WORK TO COMPLETE:
Look through the lines below, find those with the word "needed", and copy them.
╭─ MATERIAL SUPPLIED
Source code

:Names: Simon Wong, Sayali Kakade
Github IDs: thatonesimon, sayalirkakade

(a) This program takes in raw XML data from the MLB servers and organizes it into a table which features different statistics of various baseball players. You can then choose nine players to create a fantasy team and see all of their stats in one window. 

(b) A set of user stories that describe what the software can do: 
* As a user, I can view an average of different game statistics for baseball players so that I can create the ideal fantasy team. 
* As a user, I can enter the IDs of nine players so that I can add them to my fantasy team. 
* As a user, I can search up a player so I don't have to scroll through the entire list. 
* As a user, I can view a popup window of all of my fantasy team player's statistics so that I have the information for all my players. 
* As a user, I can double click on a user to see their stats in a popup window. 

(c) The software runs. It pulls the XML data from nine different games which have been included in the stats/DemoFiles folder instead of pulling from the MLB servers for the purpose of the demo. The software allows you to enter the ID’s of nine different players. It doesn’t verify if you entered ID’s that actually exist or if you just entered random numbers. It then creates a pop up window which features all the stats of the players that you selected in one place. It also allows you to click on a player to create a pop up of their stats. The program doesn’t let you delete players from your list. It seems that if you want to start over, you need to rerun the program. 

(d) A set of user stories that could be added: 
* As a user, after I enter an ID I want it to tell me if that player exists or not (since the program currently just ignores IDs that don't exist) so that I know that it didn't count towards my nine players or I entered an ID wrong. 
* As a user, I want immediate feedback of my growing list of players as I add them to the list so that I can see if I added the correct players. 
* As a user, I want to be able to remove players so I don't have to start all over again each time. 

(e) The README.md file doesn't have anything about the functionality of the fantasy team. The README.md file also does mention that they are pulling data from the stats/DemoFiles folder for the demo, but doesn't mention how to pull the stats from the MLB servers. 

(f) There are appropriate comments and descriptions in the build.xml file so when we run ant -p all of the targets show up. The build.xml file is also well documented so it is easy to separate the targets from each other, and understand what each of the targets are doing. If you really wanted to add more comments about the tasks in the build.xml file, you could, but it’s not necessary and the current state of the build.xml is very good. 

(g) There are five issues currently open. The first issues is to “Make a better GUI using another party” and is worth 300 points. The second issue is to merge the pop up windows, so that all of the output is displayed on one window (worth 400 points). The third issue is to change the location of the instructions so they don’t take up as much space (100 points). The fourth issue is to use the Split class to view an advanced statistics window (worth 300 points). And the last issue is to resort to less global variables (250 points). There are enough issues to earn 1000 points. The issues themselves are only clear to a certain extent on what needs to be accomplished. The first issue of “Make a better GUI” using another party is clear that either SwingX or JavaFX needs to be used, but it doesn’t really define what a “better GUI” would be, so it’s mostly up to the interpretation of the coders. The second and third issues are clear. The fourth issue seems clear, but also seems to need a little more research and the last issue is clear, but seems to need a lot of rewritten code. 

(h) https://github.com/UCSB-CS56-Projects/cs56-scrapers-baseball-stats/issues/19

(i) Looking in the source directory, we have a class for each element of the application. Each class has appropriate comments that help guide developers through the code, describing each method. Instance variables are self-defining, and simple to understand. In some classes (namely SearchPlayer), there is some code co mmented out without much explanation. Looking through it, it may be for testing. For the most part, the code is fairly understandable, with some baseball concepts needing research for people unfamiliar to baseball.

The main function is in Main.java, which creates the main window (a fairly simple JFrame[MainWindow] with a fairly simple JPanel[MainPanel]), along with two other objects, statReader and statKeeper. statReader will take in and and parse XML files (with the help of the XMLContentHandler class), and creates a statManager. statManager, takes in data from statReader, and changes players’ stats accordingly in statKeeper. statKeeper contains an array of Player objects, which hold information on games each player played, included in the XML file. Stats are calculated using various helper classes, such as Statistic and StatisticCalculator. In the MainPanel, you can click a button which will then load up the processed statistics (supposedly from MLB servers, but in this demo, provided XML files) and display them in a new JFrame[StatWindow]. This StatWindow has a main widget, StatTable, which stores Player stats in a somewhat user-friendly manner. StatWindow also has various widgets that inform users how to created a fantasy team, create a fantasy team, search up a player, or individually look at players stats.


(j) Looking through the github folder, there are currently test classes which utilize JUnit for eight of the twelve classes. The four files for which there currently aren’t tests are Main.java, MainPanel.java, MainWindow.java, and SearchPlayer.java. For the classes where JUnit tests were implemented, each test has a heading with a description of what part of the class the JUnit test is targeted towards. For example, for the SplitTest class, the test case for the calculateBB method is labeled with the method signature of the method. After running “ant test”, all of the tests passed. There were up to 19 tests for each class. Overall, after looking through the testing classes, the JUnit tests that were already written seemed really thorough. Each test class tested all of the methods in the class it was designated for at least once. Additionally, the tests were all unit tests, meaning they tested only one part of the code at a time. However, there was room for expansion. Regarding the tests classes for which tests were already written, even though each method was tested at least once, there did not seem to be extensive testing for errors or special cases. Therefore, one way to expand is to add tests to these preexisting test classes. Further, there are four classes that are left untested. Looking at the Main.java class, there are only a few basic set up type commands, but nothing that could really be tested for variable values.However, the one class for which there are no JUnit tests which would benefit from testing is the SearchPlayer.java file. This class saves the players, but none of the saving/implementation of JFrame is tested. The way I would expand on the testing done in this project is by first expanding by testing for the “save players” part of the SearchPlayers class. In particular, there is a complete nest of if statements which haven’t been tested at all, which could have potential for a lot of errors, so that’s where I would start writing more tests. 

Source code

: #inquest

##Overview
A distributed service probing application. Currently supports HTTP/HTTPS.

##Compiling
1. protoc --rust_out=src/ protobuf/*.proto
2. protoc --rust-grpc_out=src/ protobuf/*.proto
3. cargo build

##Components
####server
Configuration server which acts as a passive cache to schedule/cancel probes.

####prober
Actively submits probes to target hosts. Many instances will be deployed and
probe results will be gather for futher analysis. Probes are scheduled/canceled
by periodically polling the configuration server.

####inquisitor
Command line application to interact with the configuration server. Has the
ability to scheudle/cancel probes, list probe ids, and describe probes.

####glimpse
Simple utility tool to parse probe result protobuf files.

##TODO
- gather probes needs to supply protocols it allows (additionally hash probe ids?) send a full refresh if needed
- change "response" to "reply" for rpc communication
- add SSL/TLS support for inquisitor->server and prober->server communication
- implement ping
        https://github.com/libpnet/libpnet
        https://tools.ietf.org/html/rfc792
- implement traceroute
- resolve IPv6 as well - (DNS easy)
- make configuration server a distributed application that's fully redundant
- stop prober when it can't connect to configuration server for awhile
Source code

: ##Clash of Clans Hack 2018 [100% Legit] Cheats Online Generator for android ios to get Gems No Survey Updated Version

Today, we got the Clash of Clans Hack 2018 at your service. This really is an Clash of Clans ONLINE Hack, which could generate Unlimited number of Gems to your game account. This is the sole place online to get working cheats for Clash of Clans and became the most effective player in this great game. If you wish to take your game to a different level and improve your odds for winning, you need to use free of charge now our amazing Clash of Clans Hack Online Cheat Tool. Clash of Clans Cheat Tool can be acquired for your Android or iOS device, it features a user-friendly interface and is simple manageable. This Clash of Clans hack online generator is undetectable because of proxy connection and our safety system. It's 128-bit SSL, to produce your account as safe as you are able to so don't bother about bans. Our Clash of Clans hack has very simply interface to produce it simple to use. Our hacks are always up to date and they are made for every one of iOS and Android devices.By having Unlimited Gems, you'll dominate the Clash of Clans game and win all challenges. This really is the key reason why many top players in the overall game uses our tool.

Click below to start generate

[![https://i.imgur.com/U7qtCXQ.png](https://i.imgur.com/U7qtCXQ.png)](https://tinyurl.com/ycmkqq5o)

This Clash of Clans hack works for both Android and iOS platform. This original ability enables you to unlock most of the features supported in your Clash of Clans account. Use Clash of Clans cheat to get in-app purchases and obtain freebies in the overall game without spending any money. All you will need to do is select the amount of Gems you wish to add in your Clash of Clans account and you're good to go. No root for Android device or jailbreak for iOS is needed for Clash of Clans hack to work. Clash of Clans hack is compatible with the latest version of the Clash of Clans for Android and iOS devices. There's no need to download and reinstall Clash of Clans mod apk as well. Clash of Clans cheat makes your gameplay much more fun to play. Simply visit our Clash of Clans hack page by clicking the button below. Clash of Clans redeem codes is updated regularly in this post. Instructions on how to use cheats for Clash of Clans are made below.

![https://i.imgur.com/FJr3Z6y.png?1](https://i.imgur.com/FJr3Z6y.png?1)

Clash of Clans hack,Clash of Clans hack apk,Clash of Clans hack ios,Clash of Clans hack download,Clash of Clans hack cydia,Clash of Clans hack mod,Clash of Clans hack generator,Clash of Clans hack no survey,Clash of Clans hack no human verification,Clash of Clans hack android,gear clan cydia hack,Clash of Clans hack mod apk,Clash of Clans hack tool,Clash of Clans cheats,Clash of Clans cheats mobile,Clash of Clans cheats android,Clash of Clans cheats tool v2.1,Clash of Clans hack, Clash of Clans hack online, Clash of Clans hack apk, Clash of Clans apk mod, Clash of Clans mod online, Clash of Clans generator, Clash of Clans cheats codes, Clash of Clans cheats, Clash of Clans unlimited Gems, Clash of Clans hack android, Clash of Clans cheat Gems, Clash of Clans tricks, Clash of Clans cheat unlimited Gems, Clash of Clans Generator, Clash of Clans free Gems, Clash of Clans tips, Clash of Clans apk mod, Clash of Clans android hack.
╰─
OUTPUT BELOW:
- gather probes needs to supply protocols it allows (additionally hash probe ids?) send a full refresh if needed
This Clash of Clans hack works for both Android and iOS platform. This original ability enables you to unlock most of the features supported in your Clash of Clans account. Use Clash of Clans cheat to get in-app purchases and obtain freebies in the overall game without spending any money. All you will need to do is select the amount of Gems you wish to add in your Clash of Clans account and you're good to go. No root for Android device or jailbreak for iOS is needed for Clash of Clans hack to work. Clash of Clans hack is compatible with the latest version of the Clash of Clans for Android and iOS devices. There's no need to download and reinstall Clash of Clans mod apk as well. Clash of Clans cheat makes your gameplay much more fun to play. Simply visit our Clash of Clans hack page by clicking the button below. Clash of Clans redeem codes is updated regularly in this post. Instructions on how to use cheats for Clash of Clans are made below.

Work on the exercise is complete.